Finding Minimum Completion Time of Scheduled Tasks with Topological Sort

I am assuming that the tasks do not have cyclic dependencies. As such, the tasks and their dependencies can be represented as a directed acyclic graph (abbreviated as dag from this point), where tasks are vertices, and an edge u -> v means that task u must be completed before task v can begin.

Your method is right in using topological sort to compute the order in which the tasks can be done, since the graph is a dag. I see that there are 2 main questions that you have.

  1. Computing the tasks which can possibly be done simultaneously
  2. Computing the minimum amount of time to complete all the tasks

Number 2 is simpler, so I shall address it first. Finding the minimum time to complete all the tasks is not difficult once you have computed the topological order. It is essentially finding the longest path in dag, you may have heard its application in the Critical path method. Essentially, the minimum amount of time needed to complete all the tasks is the time needed to complete the chain of tasks with the longest duration. This may seem counterintuitive at first glance, but the idea is that eventual completion of all tasks is dependent on how long we need to complete any chain of tasks, and hence, this is dependent on the time needed to complete the chain of tasks that take up the longest time.

Here is a pseudocode of the algorithm (I think it should be correct, but because I haven't been doing this for a bit of time, I may be wrong, so do verify yourself):

min_time_for_tasks(Graph, topological order):
    distance <- integer array whose size is number of vertices
    set all entries in visited array to negative infinity
    maxDist <- 0
    for v in topological order:
        if distance[v] == negative infinity:
            maxDist <- max(maxDist, longest_path(Graph, distance, v))
    return maxDist

// computes the longest path from vertex v
longest_path(Graph, distance, v):
    maxDist <- 0
    for all edges (v,w) outgoing from v:
        // vertex w has not been visited
        if distance[w] == negative infinity:
            longest_path(Graph, distance, w)
        // get the longest path among all vertices reachable from v
        maxDist <- max(maxDist, distance[w])
    distance[v] <- maxDist + time to complete task v
    return distance[v]

As for Number 1, computing the tasks which can be done simultaneously, this is slightly more tricky. I haven't actually done this before, but I do think that it can be done using a topological sort algorithm called Kahn's algorithm (it's the first algorithm for Topological Sort on wikipedia, link is here). I don't know about you, but normally I perform topological sort using a depth first search and a stack, and then popping vertices from the stack to obtain the order. Essentially, Kahn's algorithm is a topological sort algorithm, and with some slight modifications, it should be able to solve our first problem. I haven't done this before, so please verify this again. Pseudocode with explanation in the comments:

// This is a modified kahn's algorithm.
// Again, the graph is assumed to be a dag, and we first compute
// the number of incoming edges to every vertex, since Kahn's
// algorithm is dependent on this information.
// This function will return an array of sets of tasks which
// can be done at the same time.
// So all tasks in the set in returnArray[0] can be done at the same
// time, all tasks in the set in returnArray[1] can be done at the
// same time, etc. Explanation will be available after the
// pseudocode
compute_simultaneous_tasks(Graph):
    into <- integer array, all entries initialized to 0
    // this function is defined below
    compute_incoming_edges(Graph, into)
    returnArray <- empty array
    VSet <- Set of all vertices in the graph
    while VSet is not empty:
        // retrieve all vertices with no incoming edges
        // this means their prerequisite tasks have been completed,
        // and we can execute that particular task
        headVertices <- all vertices `v` in VSet such that into[v] is 0

        // remove all the vertices in headVertices from VSet
        VSet <- VSet.remove(headVertices)
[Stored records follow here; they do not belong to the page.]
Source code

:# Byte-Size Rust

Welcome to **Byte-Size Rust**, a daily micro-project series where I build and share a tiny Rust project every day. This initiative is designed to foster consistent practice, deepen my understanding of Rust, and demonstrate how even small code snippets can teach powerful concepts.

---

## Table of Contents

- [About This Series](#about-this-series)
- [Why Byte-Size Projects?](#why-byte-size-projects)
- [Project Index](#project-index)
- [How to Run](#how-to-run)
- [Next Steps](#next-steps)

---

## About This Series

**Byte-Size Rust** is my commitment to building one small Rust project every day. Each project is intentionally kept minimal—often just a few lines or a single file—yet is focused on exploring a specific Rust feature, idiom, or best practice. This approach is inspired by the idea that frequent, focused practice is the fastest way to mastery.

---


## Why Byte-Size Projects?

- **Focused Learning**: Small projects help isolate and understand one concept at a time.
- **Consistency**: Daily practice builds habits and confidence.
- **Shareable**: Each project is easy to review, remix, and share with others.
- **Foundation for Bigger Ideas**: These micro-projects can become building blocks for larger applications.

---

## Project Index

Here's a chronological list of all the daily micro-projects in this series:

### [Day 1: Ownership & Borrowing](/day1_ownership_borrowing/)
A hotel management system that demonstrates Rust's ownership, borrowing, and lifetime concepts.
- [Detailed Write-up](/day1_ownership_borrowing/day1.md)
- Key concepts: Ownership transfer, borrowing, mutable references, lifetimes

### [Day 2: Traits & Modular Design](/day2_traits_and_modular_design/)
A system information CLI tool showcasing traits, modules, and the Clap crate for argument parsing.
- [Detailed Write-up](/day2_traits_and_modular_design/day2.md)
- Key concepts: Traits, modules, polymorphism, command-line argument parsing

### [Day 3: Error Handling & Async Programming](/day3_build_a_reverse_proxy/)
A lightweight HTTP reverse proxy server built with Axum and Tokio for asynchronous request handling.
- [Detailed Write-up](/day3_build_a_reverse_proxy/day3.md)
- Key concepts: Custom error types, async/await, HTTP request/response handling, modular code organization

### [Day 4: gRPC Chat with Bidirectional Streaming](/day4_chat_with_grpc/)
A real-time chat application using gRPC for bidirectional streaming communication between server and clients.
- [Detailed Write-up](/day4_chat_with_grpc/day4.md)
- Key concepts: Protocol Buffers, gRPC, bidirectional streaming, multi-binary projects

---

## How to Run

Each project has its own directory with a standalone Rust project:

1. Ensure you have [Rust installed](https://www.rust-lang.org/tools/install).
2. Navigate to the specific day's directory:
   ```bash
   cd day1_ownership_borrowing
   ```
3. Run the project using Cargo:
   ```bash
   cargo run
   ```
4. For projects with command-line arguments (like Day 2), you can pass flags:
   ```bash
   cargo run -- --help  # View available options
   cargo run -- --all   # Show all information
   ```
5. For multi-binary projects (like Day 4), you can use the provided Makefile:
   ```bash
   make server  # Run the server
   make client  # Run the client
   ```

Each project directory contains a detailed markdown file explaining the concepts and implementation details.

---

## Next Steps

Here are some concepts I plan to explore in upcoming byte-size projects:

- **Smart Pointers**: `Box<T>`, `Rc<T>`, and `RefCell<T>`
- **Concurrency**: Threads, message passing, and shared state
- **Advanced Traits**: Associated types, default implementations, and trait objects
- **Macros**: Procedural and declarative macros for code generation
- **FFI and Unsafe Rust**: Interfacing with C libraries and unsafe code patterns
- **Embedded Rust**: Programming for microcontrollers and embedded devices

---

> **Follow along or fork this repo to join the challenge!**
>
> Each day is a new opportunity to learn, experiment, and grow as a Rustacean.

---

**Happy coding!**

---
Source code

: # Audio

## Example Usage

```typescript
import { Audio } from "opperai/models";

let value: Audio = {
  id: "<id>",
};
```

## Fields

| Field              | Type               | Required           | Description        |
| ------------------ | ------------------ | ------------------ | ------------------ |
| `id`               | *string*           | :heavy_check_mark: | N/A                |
        // we are going to remove the vertices in headVertices,
        // so the edges outgoing from them will be removed as well.
        for each vertex v in headVertices:
            for each vertex w outgoing from v:
                into[w] <- into[w] - 1

        // all the vertices in headVertices can be started at the
        // same time, since their prerequisite tasks have been
        // completed
        returnArray.append(headVertices)

    return returnArray

// computes the number of edges leading into each vertex
// so into[x] gives the number of edges leading into vertex x
// from some other vertex
compute_incoming_edges(Graph, into):
    for each vertex v in Graph:
        for each vertex w outgoing from v:
            into[w] <- into[w] + 1

So the compute_simultaneous_tasks function will give return an array of sets. Each set contains vertices/tasks which can be done at the same time. To get the main idea of why this is the case, inside the main loop of compute_simultaneous_tasks, we extract all vertices which have no incoming edges. This is equivalent to extracting all tasks with no prerequisites. Hence, we can see that it is safe to execute this set of tasks simultaneously, since they have no prereqs, and are certainly not dependent on each other! Then, we remove their outgoing edges, to simulate their completion. Then we move on to the next iteration of the loop, etc.

So we see that at each iteration of the while loop, we are doing what we just described, and hence it is safe to execute all tasks in returnArray[0] at the same time, all tasks at returnArray[1] at the same time but only after all tasks in returnArray[0] are done, all tasks in returnArray[2] after those in returnArray[1] are done, and so on.

So in this modification of Kahn's algorithm, instead of removing one vertex with 0 incoming edges at one step, we remove all vertices with 0 incoming edges at one step, in order to obtain all the tasks which can be done simulateneously in a "wave", with returnArray[0] being wave 0, returnArray[1] being wave 1, etc. Take note that we only remove outgoing edges from all vertices in a wave after we have extracted all the vertices with 0 incoming edges.

While I am not able to give a formal proof, I do believe that if one was to complete all the a wave simultaneously, one will be able to complete all the tasks in the minimum time we computed above, due to how dependencies are taken into account of.

Hope that helps, and Happy New Year =)